TVBEurope talks to analyst Alice Enders as the mega-deal finally closes

The Walt Disney Company is now officially the owner of two-thirds of 21st Century Fox.

The $71.3 billion deal first announced in December 2017 finally closed at 4:02am GMT this morning.

Disney now owns a range of film and TV assets including the Fox film and TV studio, FX Networks, National Geographic, international assets like Star India and a 30 per cent stake in Hulu.

The deal raises the question, does this make Disney the biggest player in the media and entertainment industry? Alice Enders, head of research at Enders Analysis, tells TVBEurope the answer to that question lies in another: “It begs the question of how a big player is conceived these days. Is it by total revenue? By the strength of the catalogue and the pipeline of new releases? Certainly Disney is the single largest in children’s entertainment as it always has been. But acquiring Fox does not turn it into the adult entertainment juggernaut that is Warner Bros.

“Or are you aiming for the Netflix question: the power today is in direct to consumer relationships, allowing the company to hoover up data, refine creative strategy etc. In the latter case, Disney is no Netflix, but Disney needed Fox to some degree to launch a competitor service that has a chance to succeed in the US.”

Obviously it’s very early days in terms of what Disney might choose to do with its new acquisition.
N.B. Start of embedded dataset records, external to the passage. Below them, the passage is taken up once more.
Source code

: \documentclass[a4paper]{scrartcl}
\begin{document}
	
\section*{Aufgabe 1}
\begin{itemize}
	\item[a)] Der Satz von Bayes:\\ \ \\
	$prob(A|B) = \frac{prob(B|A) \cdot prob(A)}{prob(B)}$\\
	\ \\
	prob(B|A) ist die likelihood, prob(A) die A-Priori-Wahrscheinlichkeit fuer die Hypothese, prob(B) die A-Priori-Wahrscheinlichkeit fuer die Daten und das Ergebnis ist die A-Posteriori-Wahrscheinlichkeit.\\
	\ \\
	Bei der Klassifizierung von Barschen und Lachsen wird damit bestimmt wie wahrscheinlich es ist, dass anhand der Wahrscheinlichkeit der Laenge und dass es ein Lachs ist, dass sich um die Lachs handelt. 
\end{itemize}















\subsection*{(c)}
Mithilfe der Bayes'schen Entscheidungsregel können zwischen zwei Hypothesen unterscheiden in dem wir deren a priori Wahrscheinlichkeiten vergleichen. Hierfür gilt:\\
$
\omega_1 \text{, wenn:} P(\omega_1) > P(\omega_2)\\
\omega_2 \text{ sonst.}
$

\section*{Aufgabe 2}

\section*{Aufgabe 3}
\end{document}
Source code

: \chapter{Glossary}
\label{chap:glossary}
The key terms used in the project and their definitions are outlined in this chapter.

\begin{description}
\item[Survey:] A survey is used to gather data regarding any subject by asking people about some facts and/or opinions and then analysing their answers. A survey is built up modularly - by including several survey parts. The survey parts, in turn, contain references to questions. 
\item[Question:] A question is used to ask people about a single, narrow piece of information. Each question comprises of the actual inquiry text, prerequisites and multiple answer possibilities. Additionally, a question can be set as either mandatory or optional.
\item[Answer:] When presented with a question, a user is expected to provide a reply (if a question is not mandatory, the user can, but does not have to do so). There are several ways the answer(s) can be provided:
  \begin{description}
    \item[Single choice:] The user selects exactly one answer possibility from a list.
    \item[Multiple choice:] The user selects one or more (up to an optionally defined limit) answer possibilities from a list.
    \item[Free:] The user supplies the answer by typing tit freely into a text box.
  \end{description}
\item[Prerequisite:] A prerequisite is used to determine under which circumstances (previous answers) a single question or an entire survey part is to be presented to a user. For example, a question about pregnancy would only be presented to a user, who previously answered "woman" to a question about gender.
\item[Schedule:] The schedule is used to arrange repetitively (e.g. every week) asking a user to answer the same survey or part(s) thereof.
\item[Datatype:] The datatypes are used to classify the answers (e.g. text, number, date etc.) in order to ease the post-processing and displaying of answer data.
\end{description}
Enders believes the company’s first strategy will be to integrate Fox into the business – which could lead to cost savings – as well as the much-discussed launch later this year of its D2C streamer Disney+.

“For Disney to concede to the market that D2C is the primary value for a company today is quite something, but the writing has been on the wall for years now,” says Enders. “Everyone has struggled with the same problem: how to transform a lucrative business of licensing content to cinemas (Disney’s outstanding strength) and turn TV into an OTT business that doesn’t kill the existing revenue streams off.

“It’s a transition that Disney shareholders are on, and it may or may not work. If Disney cannot pierce Netflix in family entertainment, then no one can take that business on and all are condemned to being further upstream, cut off from the viewing numbers they require to judge if their shows are worth the licensing revenues they assert to the Netflixes of this world.”

Back when the deal was first mooted, Enders told TVBEurope it would be “quite astonishing” if the Murdoch family were to sell Fox. What does she think now? “The Rupert Murdoch strategy of centring the family fortunes on a major Hollywood studio has not changed, but just been transformed into a holding (passive for now) in Disney instead of fox, future proofed for the passage to the next world of the great patriarch himself,” says Enders. “Much better to wrap it all up while he is with us than let the kids squabble and spoil his life’s work. I think it might be envisaged that James Murdoch becomes the eyes and ears of the family inside Fox.”

Finally, does Enders see the Disney/Fox deal as the start of a raft of these mega-deals, or will things calm down as the industry adjusts to the change?  “There have been lots of rumours about Apple and Netflix. There are always going to be rumours about Apple (deep pockets) and the content business, and every media company wants value to be maximised by having many buyers for any asset,” she says.

“However, I don’t see that tie-up with a content business being uppermost for the moment; Apple/Netflix would be a concession that Apple’s own D2C business is mature and cannot grow further. Why buy Netflix when 30 per cent commission is made on the Apple store? It has a lucrative content business already. It collects masses of data; location data being especially valuable. I don’t know, it just doesn’t seem like essential for Apple to buy Netflix.”